Synopsis by Janiss Garza
Light comedian Johnny Hines specialized in entertaining, action-packed films, and this is one of the snappiest of the bunch. Hines has the support of some of the best comic talent of the era, including Charlie Murray, Polly Moran, and Flora Finch. The story is built on a slippery foundation of improbable gags, the first one being when wealthy Bob Carter (Hines) wins a cross-country marathon because he is pursued by an elephant frightened of a mouse. After the race, he bets his friend Alan Crosby (Edmund Breese) a hundred thousand dollars that he can earn ten thousand dollars in a year. (If the movies of the 1920s are to be believed, the rich spent all their time making up such silly bets.) Eventually, Carter takes a freight train and lands in a Pennsylvania town, where he builds a village with the help of an ambitious lawyer (Harry L. Fraser).
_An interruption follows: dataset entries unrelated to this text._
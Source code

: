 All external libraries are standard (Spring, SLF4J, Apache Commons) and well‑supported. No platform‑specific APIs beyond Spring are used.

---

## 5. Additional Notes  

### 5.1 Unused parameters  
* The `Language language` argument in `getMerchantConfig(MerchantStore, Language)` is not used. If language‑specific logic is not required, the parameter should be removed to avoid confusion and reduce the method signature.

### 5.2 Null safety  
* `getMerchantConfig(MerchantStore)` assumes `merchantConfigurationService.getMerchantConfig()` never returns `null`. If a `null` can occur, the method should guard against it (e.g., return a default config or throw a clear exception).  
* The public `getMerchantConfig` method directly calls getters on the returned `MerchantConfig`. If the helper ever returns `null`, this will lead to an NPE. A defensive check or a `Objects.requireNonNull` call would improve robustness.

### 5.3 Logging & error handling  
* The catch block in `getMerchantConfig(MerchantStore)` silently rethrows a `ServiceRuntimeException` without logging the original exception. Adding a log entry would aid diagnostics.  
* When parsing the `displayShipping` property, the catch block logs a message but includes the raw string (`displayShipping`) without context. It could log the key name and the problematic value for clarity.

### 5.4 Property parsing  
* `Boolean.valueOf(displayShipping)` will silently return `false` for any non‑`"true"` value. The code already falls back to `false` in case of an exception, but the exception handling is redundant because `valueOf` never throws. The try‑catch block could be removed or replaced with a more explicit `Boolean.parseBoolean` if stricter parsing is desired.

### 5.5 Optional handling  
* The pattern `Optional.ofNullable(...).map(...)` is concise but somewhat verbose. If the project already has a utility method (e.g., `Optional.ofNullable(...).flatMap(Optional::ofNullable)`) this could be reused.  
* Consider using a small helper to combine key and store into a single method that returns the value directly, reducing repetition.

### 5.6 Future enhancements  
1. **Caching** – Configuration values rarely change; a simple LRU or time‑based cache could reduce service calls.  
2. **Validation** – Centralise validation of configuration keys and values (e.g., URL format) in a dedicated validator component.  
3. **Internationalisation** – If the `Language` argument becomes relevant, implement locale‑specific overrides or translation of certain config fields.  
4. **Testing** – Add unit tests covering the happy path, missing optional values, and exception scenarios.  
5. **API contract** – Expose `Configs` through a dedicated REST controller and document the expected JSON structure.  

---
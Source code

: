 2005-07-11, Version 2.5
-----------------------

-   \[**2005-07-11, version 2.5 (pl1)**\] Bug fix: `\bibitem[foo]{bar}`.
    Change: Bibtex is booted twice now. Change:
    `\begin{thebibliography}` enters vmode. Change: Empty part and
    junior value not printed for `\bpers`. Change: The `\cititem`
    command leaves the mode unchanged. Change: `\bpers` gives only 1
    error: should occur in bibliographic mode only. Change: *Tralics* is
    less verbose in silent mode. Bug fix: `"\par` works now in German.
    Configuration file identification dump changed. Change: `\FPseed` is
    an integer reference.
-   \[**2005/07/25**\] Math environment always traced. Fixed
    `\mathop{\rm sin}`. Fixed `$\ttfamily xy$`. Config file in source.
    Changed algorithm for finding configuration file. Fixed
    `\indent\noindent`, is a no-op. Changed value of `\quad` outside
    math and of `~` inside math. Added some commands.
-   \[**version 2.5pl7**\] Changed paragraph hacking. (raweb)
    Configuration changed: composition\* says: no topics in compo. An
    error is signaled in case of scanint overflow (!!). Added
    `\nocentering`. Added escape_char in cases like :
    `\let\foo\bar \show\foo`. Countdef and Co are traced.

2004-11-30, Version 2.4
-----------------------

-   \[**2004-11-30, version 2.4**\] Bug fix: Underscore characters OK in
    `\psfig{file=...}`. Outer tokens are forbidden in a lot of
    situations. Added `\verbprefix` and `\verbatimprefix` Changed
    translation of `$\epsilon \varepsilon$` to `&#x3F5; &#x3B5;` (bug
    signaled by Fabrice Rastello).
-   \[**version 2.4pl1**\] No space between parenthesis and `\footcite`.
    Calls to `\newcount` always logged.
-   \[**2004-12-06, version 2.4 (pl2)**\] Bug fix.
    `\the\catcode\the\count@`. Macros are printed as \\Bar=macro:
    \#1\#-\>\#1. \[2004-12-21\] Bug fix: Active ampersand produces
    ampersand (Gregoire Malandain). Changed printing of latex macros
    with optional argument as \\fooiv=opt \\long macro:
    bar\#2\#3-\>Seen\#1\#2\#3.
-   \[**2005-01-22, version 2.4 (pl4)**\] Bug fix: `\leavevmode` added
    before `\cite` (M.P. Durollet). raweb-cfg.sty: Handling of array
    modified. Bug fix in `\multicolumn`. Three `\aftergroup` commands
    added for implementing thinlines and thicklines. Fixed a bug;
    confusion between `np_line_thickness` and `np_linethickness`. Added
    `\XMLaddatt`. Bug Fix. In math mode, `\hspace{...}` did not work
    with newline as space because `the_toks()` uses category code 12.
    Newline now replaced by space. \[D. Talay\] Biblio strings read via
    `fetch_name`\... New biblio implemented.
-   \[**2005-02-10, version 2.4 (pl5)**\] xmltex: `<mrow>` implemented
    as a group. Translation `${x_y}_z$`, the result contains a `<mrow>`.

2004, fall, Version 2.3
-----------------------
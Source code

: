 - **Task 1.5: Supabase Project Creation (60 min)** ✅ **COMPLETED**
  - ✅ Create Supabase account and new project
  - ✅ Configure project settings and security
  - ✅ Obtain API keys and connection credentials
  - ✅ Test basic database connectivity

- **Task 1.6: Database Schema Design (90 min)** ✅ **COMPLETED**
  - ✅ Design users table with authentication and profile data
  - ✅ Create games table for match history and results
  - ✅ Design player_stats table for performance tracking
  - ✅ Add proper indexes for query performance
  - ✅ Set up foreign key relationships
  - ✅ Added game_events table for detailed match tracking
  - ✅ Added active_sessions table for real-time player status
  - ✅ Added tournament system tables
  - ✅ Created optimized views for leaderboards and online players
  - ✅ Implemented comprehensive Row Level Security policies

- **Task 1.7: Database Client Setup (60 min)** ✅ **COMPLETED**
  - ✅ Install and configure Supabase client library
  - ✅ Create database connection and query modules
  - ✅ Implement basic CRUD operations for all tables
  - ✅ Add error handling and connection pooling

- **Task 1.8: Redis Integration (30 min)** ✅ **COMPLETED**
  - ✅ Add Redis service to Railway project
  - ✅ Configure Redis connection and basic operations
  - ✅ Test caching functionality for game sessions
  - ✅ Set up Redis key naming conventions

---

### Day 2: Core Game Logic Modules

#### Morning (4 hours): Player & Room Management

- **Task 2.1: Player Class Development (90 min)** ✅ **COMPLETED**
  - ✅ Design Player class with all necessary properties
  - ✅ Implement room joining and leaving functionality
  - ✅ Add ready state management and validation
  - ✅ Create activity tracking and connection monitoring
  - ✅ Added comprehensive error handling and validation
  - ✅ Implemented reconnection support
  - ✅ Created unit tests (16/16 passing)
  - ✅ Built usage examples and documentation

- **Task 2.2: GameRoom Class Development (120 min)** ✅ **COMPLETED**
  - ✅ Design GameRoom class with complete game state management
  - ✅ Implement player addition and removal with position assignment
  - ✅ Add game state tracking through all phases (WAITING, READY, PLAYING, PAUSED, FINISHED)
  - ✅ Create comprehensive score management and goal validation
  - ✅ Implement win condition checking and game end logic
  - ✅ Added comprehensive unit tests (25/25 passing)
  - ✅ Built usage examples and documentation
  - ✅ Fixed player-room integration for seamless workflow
His attempt to sell lots comes to an end when an enemy tries to have him charged with fraud. With the year gone and only a couple of hours left to scrounge up the ten thousand dollars, Carter hears from Crosland that his sweetheart, Sylvia Templeton (Violet Mersereau), has gone to see the slimy mine owner, Pollard (Warner P. Richmond). Pollard tries to attack her, but the mine collapses, burying them both. Carter comes to the rescue -- and manages to win the bet, too.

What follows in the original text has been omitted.